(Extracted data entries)
--*--

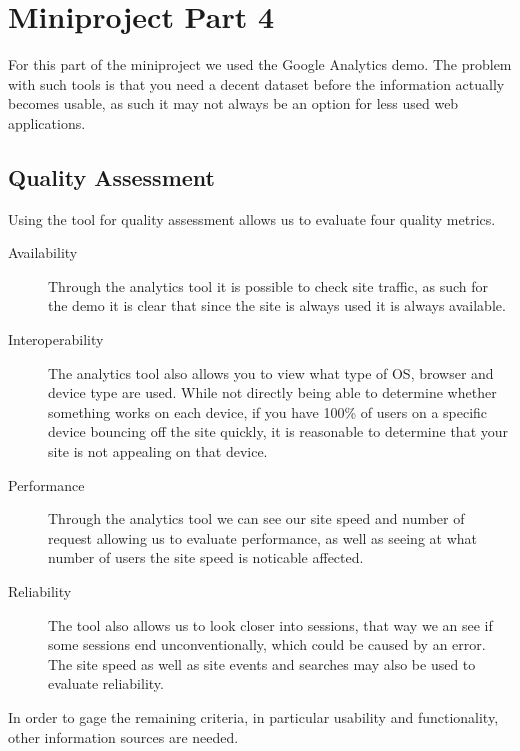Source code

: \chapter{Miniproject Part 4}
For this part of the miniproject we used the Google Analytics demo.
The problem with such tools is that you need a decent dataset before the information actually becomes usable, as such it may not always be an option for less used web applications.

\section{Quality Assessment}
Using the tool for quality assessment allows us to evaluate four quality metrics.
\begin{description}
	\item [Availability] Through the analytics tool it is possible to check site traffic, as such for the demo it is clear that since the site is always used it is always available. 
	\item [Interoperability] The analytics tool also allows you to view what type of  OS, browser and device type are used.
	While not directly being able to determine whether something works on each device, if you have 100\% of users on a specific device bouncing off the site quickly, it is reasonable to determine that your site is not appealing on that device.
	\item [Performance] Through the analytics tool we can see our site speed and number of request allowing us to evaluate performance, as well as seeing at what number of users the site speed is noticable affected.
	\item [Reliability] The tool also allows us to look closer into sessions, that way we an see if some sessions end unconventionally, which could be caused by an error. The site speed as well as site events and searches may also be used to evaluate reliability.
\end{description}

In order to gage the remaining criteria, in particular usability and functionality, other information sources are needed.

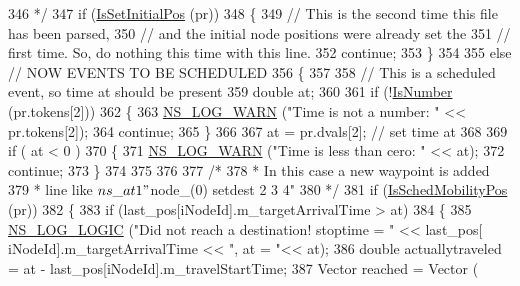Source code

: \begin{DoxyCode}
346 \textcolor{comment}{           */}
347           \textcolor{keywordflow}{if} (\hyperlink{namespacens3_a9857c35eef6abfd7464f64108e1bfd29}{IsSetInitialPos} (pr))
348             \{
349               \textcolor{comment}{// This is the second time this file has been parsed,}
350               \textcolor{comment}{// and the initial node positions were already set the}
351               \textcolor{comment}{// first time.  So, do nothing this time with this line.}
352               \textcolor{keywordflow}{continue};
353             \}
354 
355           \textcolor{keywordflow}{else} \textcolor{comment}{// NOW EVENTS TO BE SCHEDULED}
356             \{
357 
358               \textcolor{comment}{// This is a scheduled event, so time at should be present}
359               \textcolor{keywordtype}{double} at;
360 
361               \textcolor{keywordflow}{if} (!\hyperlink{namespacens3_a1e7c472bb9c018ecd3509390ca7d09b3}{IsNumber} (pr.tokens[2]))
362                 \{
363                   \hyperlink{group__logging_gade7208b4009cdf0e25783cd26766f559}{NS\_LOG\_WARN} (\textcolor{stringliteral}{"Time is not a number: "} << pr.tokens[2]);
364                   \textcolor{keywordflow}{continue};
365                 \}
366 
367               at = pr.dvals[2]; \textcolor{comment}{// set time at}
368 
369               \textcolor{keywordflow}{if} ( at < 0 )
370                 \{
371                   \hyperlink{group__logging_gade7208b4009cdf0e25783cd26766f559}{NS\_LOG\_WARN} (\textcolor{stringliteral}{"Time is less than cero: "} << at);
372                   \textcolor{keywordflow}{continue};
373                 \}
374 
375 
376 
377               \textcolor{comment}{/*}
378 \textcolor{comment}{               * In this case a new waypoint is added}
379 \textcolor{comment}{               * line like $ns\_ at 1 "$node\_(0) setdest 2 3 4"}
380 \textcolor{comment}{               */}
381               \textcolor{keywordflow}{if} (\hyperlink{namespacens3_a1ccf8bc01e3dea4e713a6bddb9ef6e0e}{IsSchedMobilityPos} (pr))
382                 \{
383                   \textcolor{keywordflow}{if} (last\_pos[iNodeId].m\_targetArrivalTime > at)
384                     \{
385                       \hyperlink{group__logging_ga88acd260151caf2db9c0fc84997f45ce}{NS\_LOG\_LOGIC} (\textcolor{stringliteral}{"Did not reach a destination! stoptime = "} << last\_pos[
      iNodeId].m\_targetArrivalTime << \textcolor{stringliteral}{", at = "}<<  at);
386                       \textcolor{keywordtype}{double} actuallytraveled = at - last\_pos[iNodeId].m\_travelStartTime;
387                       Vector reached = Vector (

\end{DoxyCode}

--*--

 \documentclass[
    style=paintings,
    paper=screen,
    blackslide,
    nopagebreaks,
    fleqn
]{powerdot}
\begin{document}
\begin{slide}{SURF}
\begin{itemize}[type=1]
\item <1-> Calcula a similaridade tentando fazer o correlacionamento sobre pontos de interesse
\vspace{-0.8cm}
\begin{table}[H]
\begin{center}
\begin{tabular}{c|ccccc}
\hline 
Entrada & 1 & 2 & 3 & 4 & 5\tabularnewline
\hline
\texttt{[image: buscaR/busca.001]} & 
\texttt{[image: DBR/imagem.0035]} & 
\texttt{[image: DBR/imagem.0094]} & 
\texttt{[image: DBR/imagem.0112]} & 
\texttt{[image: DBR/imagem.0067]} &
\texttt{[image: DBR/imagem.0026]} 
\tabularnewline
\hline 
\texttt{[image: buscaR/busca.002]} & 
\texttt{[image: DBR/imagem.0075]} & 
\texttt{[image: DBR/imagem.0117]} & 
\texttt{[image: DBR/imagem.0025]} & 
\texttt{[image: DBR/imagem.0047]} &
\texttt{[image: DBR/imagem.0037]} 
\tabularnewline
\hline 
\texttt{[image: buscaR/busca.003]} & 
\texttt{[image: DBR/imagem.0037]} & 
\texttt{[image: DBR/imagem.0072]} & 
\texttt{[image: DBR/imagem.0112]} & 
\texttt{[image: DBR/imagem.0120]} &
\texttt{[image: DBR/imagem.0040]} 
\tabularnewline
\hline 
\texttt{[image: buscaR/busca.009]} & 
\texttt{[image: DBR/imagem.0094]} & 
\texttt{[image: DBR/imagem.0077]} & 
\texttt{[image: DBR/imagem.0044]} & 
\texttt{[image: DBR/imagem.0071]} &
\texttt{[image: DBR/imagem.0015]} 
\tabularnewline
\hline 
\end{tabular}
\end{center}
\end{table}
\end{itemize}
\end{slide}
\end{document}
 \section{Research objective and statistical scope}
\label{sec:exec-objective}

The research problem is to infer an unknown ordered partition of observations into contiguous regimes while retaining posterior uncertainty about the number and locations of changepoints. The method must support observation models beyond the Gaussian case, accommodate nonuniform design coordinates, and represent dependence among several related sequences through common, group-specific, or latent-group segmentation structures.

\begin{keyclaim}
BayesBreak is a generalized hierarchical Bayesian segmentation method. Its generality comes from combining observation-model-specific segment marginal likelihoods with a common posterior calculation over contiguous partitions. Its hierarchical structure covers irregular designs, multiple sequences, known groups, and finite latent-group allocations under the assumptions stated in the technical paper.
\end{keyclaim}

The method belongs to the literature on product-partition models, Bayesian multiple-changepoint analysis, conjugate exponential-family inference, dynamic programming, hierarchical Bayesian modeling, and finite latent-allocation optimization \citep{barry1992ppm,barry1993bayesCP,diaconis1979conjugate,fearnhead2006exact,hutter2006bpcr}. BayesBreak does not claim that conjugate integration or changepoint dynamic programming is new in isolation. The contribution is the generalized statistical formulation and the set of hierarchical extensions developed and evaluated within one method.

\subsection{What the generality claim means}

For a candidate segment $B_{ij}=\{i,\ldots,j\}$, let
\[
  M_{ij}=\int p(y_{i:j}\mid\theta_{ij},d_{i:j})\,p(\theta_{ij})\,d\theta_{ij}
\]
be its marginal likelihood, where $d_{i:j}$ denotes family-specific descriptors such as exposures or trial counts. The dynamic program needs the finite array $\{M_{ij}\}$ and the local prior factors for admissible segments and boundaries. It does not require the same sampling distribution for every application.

--*--

■ **ACTIVITY**
Respond with a number only, the count of lines in the entries where the string "begin" occurs.

■ **EXERCISE SOLUTION**
9